Desde el nacimiento de la sociedad moderna, y con la generalización de la experiencia estética en la sociedad masas, el arte ha ido incubando un problema que no podemos ignorar más: ¿es mi parecer un criterio suficiente para establecer la valía artística de una obra? ¿O, por el contrario, hay grandes obras de arte independientemente de lo que a mí me hagan sentir? Pero, de ser así, ¿quién pone los baremos sobre lo que es o no el buen arte? ¿Los museos? ¿Los expertos? ¿La tradición?
Este es un problema que lleva entre nosotros desde el comienzo de la modernidad. Hume, célebre filósofo ilustrado, abordó este tema y supo ver las enormes contradicciones que traía consigo. Examinemos en primer lugar de dónde nace este problema y repasemos algunas nociones básicas de la teoría estética de Hume.

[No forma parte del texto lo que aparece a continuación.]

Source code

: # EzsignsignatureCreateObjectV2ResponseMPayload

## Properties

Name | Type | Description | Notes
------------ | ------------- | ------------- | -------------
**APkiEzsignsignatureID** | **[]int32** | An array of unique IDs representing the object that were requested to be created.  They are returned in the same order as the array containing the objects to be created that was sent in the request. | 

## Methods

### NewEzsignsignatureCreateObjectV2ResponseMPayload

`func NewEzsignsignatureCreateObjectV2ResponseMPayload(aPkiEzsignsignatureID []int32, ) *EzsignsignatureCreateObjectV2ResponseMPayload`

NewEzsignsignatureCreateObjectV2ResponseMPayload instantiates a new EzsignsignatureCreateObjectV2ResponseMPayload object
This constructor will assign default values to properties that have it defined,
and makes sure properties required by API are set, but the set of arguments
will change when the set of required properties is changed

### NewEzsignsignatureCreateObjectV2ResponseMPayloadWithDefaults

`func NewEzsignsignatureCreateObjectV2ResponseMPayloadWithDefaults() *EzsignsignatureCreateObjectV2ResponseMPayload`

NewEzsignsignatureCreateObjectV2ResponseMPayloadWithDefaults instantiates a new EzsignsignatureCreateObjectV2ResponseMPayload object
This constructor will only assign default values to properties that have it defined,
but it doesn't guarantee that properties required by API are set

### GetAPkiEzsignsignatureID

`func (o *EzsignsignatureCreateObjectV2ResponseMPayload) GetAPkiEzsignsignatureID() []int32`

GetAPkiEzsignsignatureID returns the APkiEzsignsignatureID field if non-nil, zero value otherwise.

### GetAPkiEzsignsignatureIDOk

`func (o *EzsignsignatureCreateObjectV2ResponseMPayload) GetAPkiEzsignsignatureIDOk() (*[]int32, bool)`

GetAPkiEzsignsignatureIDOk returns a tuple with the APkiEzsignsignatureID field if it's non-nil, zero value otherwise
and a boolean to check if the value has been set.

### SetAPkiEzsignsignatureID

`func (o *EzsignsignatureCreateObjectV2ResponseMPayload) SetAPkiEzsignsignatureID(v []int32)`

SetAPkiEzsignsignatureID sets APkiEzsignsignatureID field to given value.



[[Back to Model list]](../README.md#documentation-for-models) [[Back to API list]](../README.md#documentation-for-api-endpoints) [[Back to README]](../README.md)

¿Belleza en el objeto o en la percepción del sujeto?
Desde los antiguos griegos, la tradición occidental ha abordado la belleza de forma racionalista y con criterios puramente formales. Se decía que la belleza era la armonía del cuadro, la proporción entre las formas u otros criterios similares. Sin embargo, el empirismo británico abandonó este sendero y apostó por defender que la belleza no está en el objeto (como no lo están los colores, por ejemplo), sino que es una percepción del sujeto que observa el mundo.